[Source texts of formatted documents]
_ _ _ _ _

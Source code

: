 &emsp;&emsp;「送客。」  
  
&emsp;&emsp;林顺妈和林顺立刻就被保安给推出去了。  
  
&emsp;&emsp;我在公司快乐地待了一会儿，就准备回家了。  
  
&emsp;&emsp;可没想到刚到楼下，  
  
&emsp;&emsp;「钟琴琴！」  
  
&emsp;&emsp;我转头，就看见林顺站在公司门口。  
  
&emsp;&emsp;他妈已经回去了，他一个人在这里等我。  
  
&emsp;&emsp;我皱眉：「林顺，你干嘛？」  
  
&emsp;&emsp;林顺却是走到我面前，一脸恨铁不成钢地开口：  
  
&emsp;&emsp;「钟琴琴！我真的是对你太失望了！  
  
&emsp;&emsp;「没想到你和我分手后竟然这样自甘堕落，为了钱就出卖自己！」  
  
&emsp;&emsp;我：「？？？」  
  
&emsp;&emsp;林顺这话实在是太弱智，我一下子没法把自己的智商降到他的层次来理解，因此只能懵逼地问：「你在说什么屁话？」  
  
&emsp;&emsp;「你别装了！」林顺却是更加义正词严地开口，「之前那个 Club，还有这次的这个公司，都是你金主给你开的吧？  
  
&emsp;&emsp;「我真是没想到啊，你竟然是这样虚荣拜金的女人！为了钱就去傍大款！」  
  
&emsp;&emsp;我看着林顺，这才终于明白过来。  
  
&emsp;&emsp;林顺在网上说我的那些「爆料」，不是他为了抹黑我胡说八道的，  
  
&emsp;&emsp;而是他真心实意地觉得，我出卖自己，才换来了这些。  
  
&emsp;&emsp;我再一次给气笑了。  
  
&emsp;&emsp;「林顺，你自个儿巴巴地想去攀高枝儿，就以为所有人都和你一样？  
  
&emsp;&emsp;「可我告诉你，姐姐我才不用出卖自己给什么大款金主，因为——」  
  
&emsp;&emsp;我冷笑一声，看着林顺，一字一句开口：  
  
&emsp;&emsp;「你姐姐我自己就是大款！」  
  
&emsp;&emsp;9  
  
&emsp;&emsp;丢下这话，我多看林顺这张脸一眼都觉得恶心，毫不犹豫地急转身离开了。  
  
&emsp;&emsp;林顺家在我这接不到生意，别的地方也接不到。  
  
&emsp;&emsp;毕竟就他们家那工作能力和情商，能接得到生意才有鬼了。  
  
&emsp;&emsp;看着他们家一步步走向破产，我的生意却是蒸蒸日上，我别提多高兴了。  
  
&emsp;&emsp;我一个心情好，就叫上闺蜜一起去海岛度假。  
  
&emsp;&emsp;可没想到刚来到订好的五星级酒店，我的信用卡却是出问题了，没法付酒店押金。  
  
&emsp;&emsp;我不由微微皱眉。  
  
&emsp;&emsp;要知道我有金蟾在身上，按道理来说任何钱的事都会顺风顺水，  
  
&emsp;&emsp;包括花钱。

_ _ _ _ _

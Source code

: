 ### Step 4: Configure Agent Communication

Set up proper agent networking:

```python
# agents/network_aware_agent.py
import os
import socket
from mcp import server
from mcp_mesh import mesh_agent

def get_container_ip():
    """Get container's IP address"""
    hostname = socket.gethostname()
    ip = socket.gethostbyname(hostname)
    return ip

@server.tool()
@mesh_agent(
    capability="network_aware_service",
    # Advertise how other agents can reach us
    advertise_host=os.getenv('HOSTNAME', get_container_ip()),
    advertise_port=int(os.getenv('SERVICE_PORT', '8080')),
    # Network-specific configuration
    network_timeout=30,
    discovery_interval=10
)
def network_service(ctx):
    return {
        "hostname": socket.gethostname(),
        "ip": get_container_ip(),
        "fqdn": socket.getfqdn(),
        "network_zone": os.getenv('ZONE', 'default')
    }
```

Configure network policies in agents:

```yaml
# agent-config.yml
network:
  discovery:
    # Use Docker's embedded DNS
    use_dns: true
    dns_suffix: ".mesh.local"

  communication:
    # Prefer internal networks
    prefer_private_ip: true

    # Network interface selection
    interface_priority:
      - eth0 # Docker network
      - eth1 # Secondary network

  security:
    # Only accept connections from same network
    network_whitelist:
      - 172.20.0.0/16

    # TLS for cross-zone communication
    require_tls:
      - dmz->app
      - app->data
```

_ _ _ _ _

Exercise description:
Within the records above, each line containing "Docker" is to be returned.

Response below:
    # Use Docker's embedded DNS
      - eth0 # Docker network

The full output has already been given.